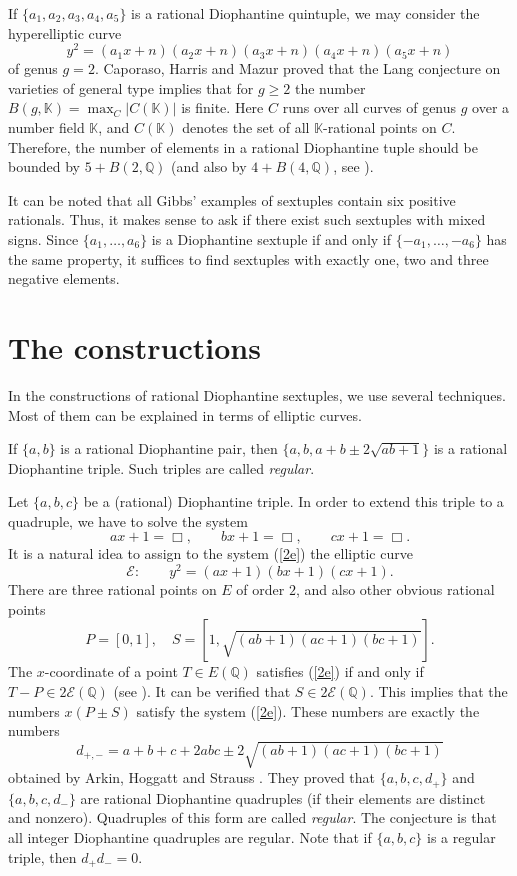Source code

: \documentclass [11pt] {article}
\begin{document}
If $\{a_1,a_2,a_3,a_4,a_5\}$ is a rational Diophantine quintuple, we may consider the hyperelliptic curve
$$ y^2=(a_1x+n)(a_2x+n)(a_3x+n)(a_4x+n)(a_5x+n) $$
of genus $g=2$. Caporaso, Harris and Mazur \cite{C-H-M} proved that
the Lang conjecture on varieties of general type implies that for $g\geq 2$
the number $B(g,\mathbb{K})=\max_{C} |C(\mathbb{K})|$ is finite. Here $C$ runs over all
curves of genus $g$ over a number field $\mathbb{K}$, and $C(\mathbb{K})$ denotes the set of
all $\mathbb{K}$-rational points on $C$. Therefore, the number of elements in a rational
Diophantine tuple should be bounded by $5+B(2,\mathbb{Q})$
(and also by $4+B(4,\mathbb{Q})$, see \cite{P-H-Z}).

\medskip

It can be noted that all Gibbs' examples of sextuples contain six positive rationals.
Thus, it makes sense to ask if there exist such sextuples with mixed signs. Since
$\{a_1, \ldots, a_6\}$ is a Diophantine sextuple if and only if $\{-a_1, \ldots, -a_6\}$ has
the same property, it suffices to find sextuples with exactly one, two and three negative elements.


\section{The constructions}

In the constructions of rational Diophantine sextuples, we use several
techniques. Most of them can be explained in terms of elliptic curves.

If $\{a,b\}$ is a rational Diophantine pair,
then $\{a,b,a+b\pm 2\sqrt{ab+1}\}$ is a rational Diophantine triple.
Such triples are called \emph{regular}.

Let $\{a,b,c\}$ be a (rational) Diophantine triple. In order to extend
this triple to a quadruple, we have to solve the system
\begin{equation} \label{2e}
ax+1=\Box,\qquad bx+1=\Box,\qquad cx+1=\Box.
\end{equation}
It is a natural idea to assign to the system (\ref{2e}) the elliptic curve
\begin{equation} \label{3e}
 \mathcal{E}: \qquad y^2=(ax+1)(bx+1)(cx+1).
\end{equation}
There are three rational points on $E$ of order $2$, and also other obvious rational points
$$ P=[0,1], \quad S=[1, \sqrt{(ab+1)(ac+1)(bc+1)} ]. $$
The $x$-coordinate of a point $T\in E(\mathbb{Q})$ satisfies (\ref{2e}) if and only if
$T-P\in 2\mathcal{E}(\mathbb{Q})$ (see \cite{D-rim}).
It can be verified that $S\in 2\mathcal{E}(\mathbb{Q})$.
This implies that
the numbers $x(P\pm S)$ satisfy the system (\ref{2e}).
These numbers are exactly the numbers
$$ d_{+,-}=a+b+c+2abc\pm 2 \sqrt{(ab+1)(ac+1)(bc+1)} $$
obtained by
Arkin, Hoggatt and Strauss \cite{A-H-S}. They proved that $\{a,b,c,d_{+}\}$ and $\{a,b,c,d_{-}\}$ are
rational Diophantine quadruples (if their elements are distinct and nonzero).
Quadruples of this form are called \emph{regular}. The conjecture is that
all integer Diophantine quadruples are regular.
Note that if $\{a,b,c\}$ is a regular triple, then $d_{+}d_{-}=0$.
\end{document}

* Problem to solve
Give an exact copy of the listing above that leaves out every picture.

* Completed exercise
Source code

: \documentclass [11pt] {article}
\begin{document}
If $\{a_1,a_2,a_3,a_4,a_5\}$ is a rational Diophantine quintuple, we may consider the hyperelliptic curve
$$ y^2=(a_1x+n)(a_2x+n)(a_3x+n)(a_4x+n)(a_5x+n) $$
of genus $g=2$. Caporaso, Harris and Mazur \cite{C-H-M} proved that
the Lang conjecture on varieties of general type implies that for $g\geq 2$
the number $B(g,\mathbb{K})=\max_{C} |C(\mathbb{K})|$ is finite. Here $C$ runs over all
curves of genus $g$ over a number field $\mathbb{K}$, and $C(\mathbb{K})$ denotes the set of
all $\mathbb{K}$-rational points on $C$. Therefore, the number of elements in a rational
Diophantine tuple should be bounded by $5+B(2,\mathbb{Q})$
(and also by $4+B(4,\mathbb{Q})$, see \cite{P-H-Z}).

\medskip

It can be noted that all Gibbs' examples of sextuples contain six positive rationals.
Thus, it makes sense to ask if there exist such sextuples with mixed signs. Since
$\{a_1, \ldots, a_6\}$ is a Diophantine sextuple if and only if $\{-a_1, \ldots, -a_6\}$ has
the same property, it suffices to find sextuples with exactly one, two and three negative elements.


\section{The constructions}

In the constructions of rational Diophantine sextuples, we use several
techniques. Most of them can be explained in terms of elliptic curves.

If $\{a,b\}$ is a rational Diophantine pair,
then $\{a,b,a+b\pm 2\sqrt{ab+1}\}$ is a rational Diophantine triple.
Such triples are called \emph{regular}.

Let $\{a,b,c\}$ be a (rational) Diophantine triple. In order to extend
this triple to a quadruple, we have to solve the system
\begin{equation} \label{2e}
ax+1=\Box,\qquad bx+1=\Box,\qquad cx+1=\Box.
\end{equation}
It is a natural idea to assign to the system (\ref{2e}) the elliptic curve
\begin{equation} \label{3e}
 \mathcal{E}: \qquad y^2=(ax+1)(bx+1)(cx+1).
\end{equation}
There are three rational points on $E$ of order $2$, and also other obvious rational points
$$ P=[0,1], \quad S=[1, \sqrt{(ab+1)(ac+1)(bc+1)} ]. $$
The $x$-coordinate of a point $T\in E(\mathbb{Q})$ satisfies (\ref{2e}) if and only if
$T-P\in 2\mathcal{E}(\mathbb{Q})$ (see \cite{D-rim}).
It can be verified that $S\in 2\mathcal{E}(\mathbb{Q})$.
This implies that
the numbers $x(P\pm S)$ satisfy the system (\ref{2e}).
These numbers are exactly the numbers
$$ d_{+,-}=a+b+c+2abc\pm 2 \sqrt{(ab+1)(ac+1)(bc+1)} $$
obtained by
Arkin, Hoggatt and Strauss \cite{A-H-S}. They proved that $\{a,b,c,d_{+}\}$ and $\{a,b,c,d_{-}\}$ are
rational Diophantine quadruples (if their elements are distinct and nonzero).
Quadruples of this form are called \emph{regular}. The conjecture is that
all integer Diophantine quadruples are regular.
Note that if $\{a,b,c\}$ is a regular triple, then $d_{+}d_{-}=0$.
\end{document}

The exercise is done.